The threat of funding cuts comes just as NextGen is nearing a tipping point where economic and other benefits should start to multiply if only the FAA and industry would persevere, said Alaska Airlines Chairman Bill Ayers, a supporter.
Responding to industry complaints, the FAA has zeroed in on an element of NextGen that promises near-term benefits: new procedures that save time and fuel in landings while decreasing greenhouse gas emissions. Planes equipped with highly calibrated GPS navigation are able fly precise, continuous descents on low power all the way to the runway rather than the customary and time-consuming stair-step approaches in which pilots repeatedly decrease power to descend and then increase power to level off.

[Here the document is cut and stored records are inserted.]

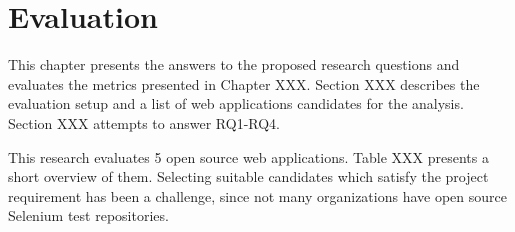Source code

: \chapter{Evaluation} %

\label{Chapter6} %

This chapter presents the answers to the proposed research questions and evaluates the metrics presented in Chapter XXX. Section XXX describes the evaluation setup and a list of web applications candidates for the analysis. 
Section XXX attempts to answer RQ1-RQ4. 

This research evaluates 5 open source web applications. Table XXX presents a short overview of them.  Selecting suitable candidates which satisfy the project requirement has been a challenge, since not many organizations have open source Selenium test repositories. 



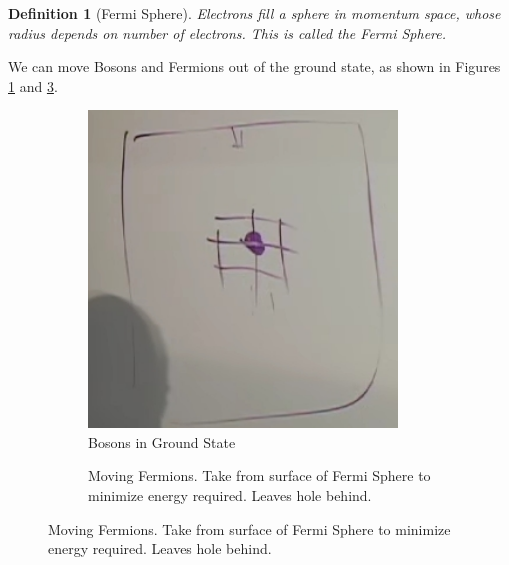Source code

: \documentclass[]{article}
\newtheorem{defn}[thm]{Definition}
\begin{document}
\begin{defn}[Fermi Sphere]
	Electrons fill a sphere in momentum space, whose radius depends on number of electrons. This is called the Fermi Sphere.
\end{defn}

We can move Bosons and Fermions out of the ground state, as shown in Figures \ref{fig:bosons:move:ground:state} and \ref{fig:fermions:move:ground:state}.
\begin{figure}[H]
	\caption{Moving Bosons and Fermions from lowest state}
	\begin{subfigure}{0.5\textwidth}
		\caption{Bosons in Ground State}\label{fig:bosons:move:ground:state}
		\includegraphics[width=0.9\textwidth]{bosons-ground-state}
	\end{subfigure}
	\begin{subfigure}{0.5\textwidth}
		\caption{Moving Fermions. Take from surface of Fermi Sphere to minimize energy required. Leaves hole behind.}\label{fig:fermions:move:ground:state}

\end{subfigure}
\end{figure}
\end{document}
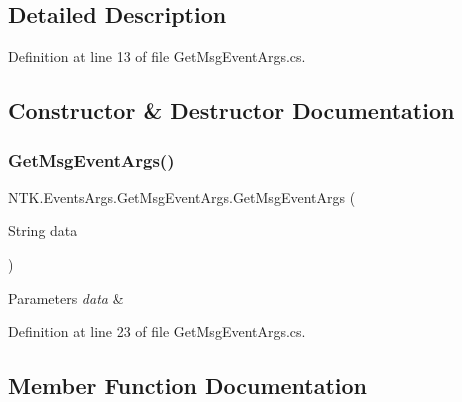 \subsection{Detailed Description}




Definition at line 13 of file Get\+Msg\+Event\+Args.\+cs.



\subsection{Constructor \& Destructor Documentation}
\mbox{\label{class_n_t_k_1_1_events_args_1_1_get_msg_event_args_a03ce547bdbc95f87c488a4f89e27960c}} 
\subsubsection{\texorpdfstring{GetMsgEventArgs()}{GetMsgEventArgs()}}
{\footnotesize\ttfamily N\+T\+K.\+Events\+Args.\+Get\+Msg\+Event\+Args.\+Get\+Msg\+Event\+Args (\begin{DoxyParamCaption}\item[{String}]{data }\end{DoxyParamCaption})}






\begin{DoxyParams}{Parameters}
{\em data} & \\
\hline
\end{DoxyParams}


Definition at line 23 of file Get\+Msg\+Event\+Args.\+cs.



\subsection{Member Function Documentation}
\mbox{\label{class_n_t_k_1_1_events_args_1_1_get_msg_event_args_a85a010980575f91d1a5e066b62a2e2e6}} 
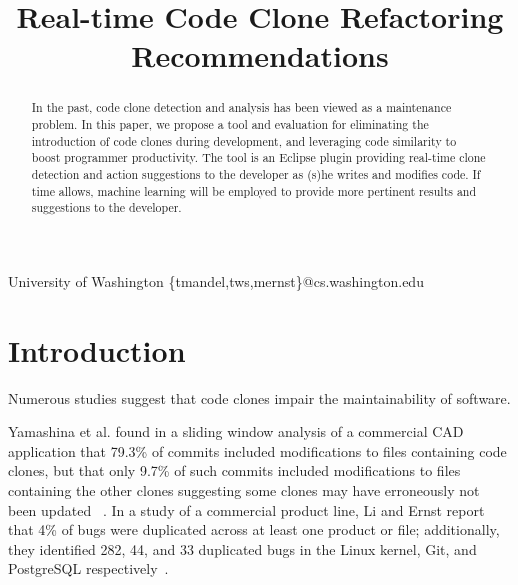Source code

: \documentclass[preprint,10pt]{sigplanconf}
\begin{document}
%

\title{Real-time Code Clone Refactoring Recommendations}
           {University of Washington}
           {\{tmandel,tws,mernst\}@cs.washington.edu}

\maketitle
\begin{abstract}
In the past, code clone detection and analysis has been viewed as a
maintenance problem. In this paper, we propose a tool and evaluation
for eliminating the introduction of code clones during development,
and leveraging code similarity to boost programmer productivity. The tool
is an Eclipse plugin providing real-time clone detection and action
suggestions to the developer as (s)he writes and modifies
code. If time allows, machine learning will be 
employed to provide more pertinent results
and suggestions to the developer.
\end{abstract}



\section{Introduction}
\label{sec:intro}
Numerous studies suggest that code clones impair the maintainability
of software.

Yamashina et al. found in a sliding window analysis of a commercial CAD
application that 79.3\% of commits included modifications to files
containing code clones, but that only 9.7\% of such commits included
modifications to files containing the other
clones suggesting some clones may have erroneously not been updated
~\cite{Yamashina2008}. 
In a study of a commercial product line, Li and Ernst report that 4\%
of bugs were duplicated across at least one product or file;
additionally, they identified 282, 44, and 33 duplicated bugs in the
Linux kernel, Git, and PostgreSQL respectively~\cite{LiE2011}.
\end{document}
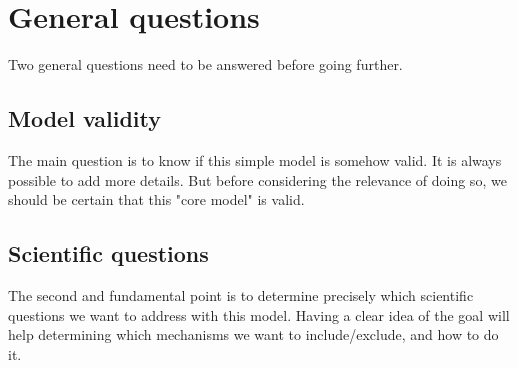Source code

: \documentclass[12 pt]{article}
\begin{document}
\section{General questions}
Two general questions need to be answered before going further. \\
\subsection{Model validity}
The main question is to know if this simple model is somehow valid. It is always possible to add more details. But before considering the relevance of doing so, we should be certain that this "core model" is valid.
\subsection{Scientific questions}
The second and fundamental point is to determine precisely which scientific questions we want to address with this model. Having a clear idea of the goal will help determining which mechanisms we want to include/exclude, and how to do it.
\end{document}
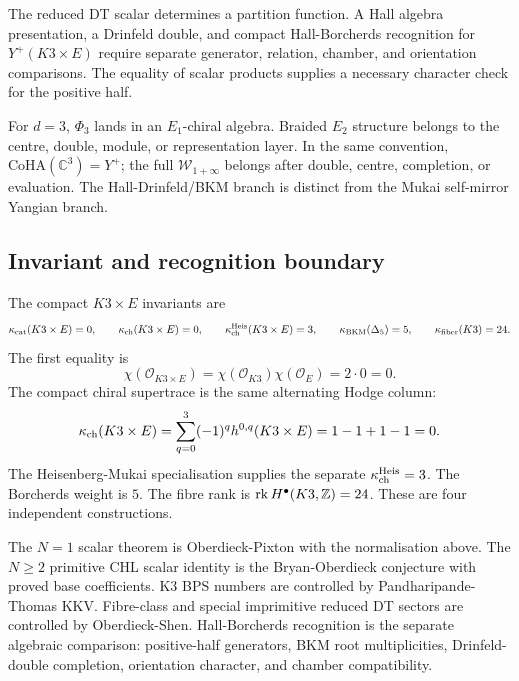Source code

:The reduced DT scalar determines a partition function. A Hall algebra
presentation, a Drinfeld double, and compact Hall-Borcherds recognition
for \(Y^+(K3\times E)\) require separate generator, relation, chamber,
and orientation comparisons. The equality of scalar products supplies a
necessary character check for the positive half.

For \(d=3\), \(\Phi_3\) lands in an \(E_1\)-chiral algebra. Braided
\(E_2\) structure belongs to the centre, double, module, or
representation layer. In the same convention,
\(\mathrm{CoHA}(\mathbb C^3)=Y^+\); the
full \(\mathcal W_{1+\infty}\) belongs after double, centre,
completion, or evaluation. The Hall-Drinfeld/BKM branch is distinct
from the Mukai self-mirror Yangian branch.

\subsection*{Invariant and recognition boundary}

The compact \(K3\times E\) invariants are
\[
  \kcat(K3\times E)=0,\qquad
  \kch(K3\times E)=0,\qquad
  \kch^{\mathrm{Heis}}(K3\times E)=3,\qquad
  \kBKM(\DeltaFive)=5,\qquad
  \kfib(K3)=24.
\]
The first equality is
\[
  \chi(\mathcal O_{K3\times E})
  =
  \chi(\mathcal O_{K3})\chi(\mathcal O_E)
  =
  2\cdot 0
  =
  0.
\]
The compact chiral supertrace is the same alternating Hodge column:
\[
  \kch(K3\times E)
  =
  \sum_{q=0}^3 (-1)^q h^{0,q}(K3\times E)
  =
  1-1+1-1
  =
  0.
\]
The Heisenberg-Mukai specialisation supplies the separate
\(\kch^{\mathrm{Heis}}=3\). The Borcherds weight is \(5\). The fibre
rank is \(\operatorname{rk}H^\bullet(K3,\Z)=24\). These are four
independent constructions.

The \(N=1\) scalar theorem is Oberdieck-Pixton with the normalisation
above. The \(N\ge2\) primitive CHL scalar identity is the
Bryan-Oberdieck conjecture with proved base coefficients. K3 BPS
numbers are controlled by Pandharipande-Thomas KKV. Fibre-class and
special imprimitive reduced DT sectors are controlled by
Oberdieck-Shen. Hall-Borcherds recognition is the separate algebraic
comparison: positive-half generators, BKM root multiplicities,
Drinfeld-double completion, orientation character, and chamber
compatibility.
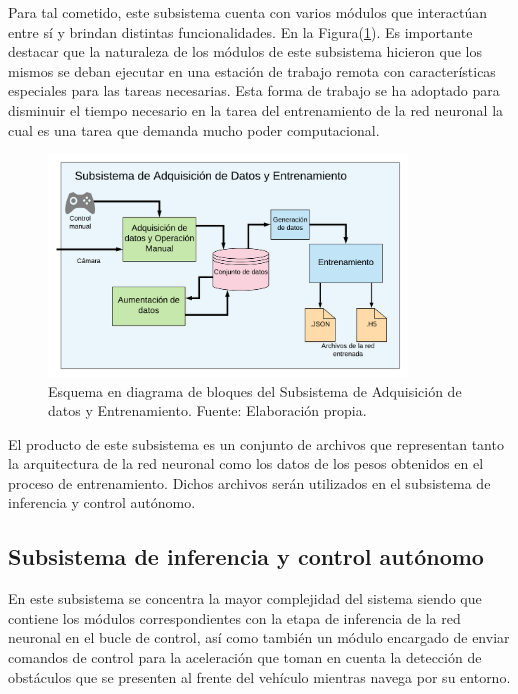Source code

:     Para tal cometido, este subsistema cuenta con varios módulos que interactúan entre sí y brindan distintas funcionalidades.
    En la Figura(\ref{fig:daq_esq}). Es importante destacar que la naturaleza de los módulos de este subsistema hicieron que 
    los mismos se deban ejecutar en una estación de trabajo remota con características especiales para las tareas necesarias. 
    Esta forma de trabajo se ha adoptado para disminuir el tiempo necesario en la tarea del entrenamiento de la red neuronal 
    la cual es una tarea que demanda mucho poder computacional.

    \begin{figure}[!h] 
        \centering
        \includegraphics[width=0.85\textwidth]{img/daq_esq}
        \caption[Subsistema de Adquisición de datos y Entrenamiento]{Esquema en diagrama de bloques del Subsistema de Adquisición de datos y Entrenamiento. Fuente: Elaboración propia. }
        \label{fig:daq_esq}
    \end{figure}

    El producto de este subsistema es un conjunto de archivos que representan tanto la arquitectura de la red neuronal como 
    los datos de los pesos obtenidos en el proceso de entrenamiento. Dichos archivos serán utilizados en el subsistema 
    de inferencia y control autónomo.

    \subsection{Subsistema de inferencia y control autónomo}\label{sec:esqinferencia}
    En este subsistema se concentra la mayor complejidad del sistema siendo que contiene los módulos correspondientes 
    con la etapa de inferencia de la red neuronal en el bucle de control, así como también un módulo encargado de enviar 
    comandos de control para la aceleración que toman en cuenta la detección de obstáculos que se presenten al frente 
    del vehículo mientras navega por su entorno.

Last spring, Seattle-Tacoma International Airport became the first large airport where airlines can consistently use one of the new procedures. Known as HAWKS, the procedure shortens the approach from the southwest by about 42 miles. Multiplied over many planes every day it adds to up to significant savings, an enticing prospect for airlines, which typically operate on razor-thin profit margins.
Alaska, with a major hub in Seattle, estimates new procedures there will eventually cut the airline's fuel consumption by 2.1 million gallons annually and reduce carbon emissions by 24,250 tons, the equivalent of taking 4,100 cars off the road every year. Fuel is the biggest expense for most airlines.
In Atlanta, more precise navigation procedures have increased the number of departure paths that planes can fly at the same time, resulting in more takeoffs in a shorter period of time. That has freed up an additional runway for arrivals, said Dale Wright, the National Air Traffic Controllers Association's safety and technology director.
FAA Administrator Michael Huerta says NextGen is on track despite the troubles.
"It's a significant transformation that we're making," he told The Associated Press. "I would hope it would be moving faster as well, but we have a very large, a very complex system, and we're making great progress."
But even use of the GPS-based procedures has been slowed by unforeseen problems. It takes several years to develop each procedure airport by airport. At large airports, new procedures are used only sporadically. During busy periods, controllers don't have time to switch back and forth between the new procedures, which most airliners can use, and older procedures that regional airliners and smaller planes often must still use. Consequently, older procedures are used because all planes can fly them.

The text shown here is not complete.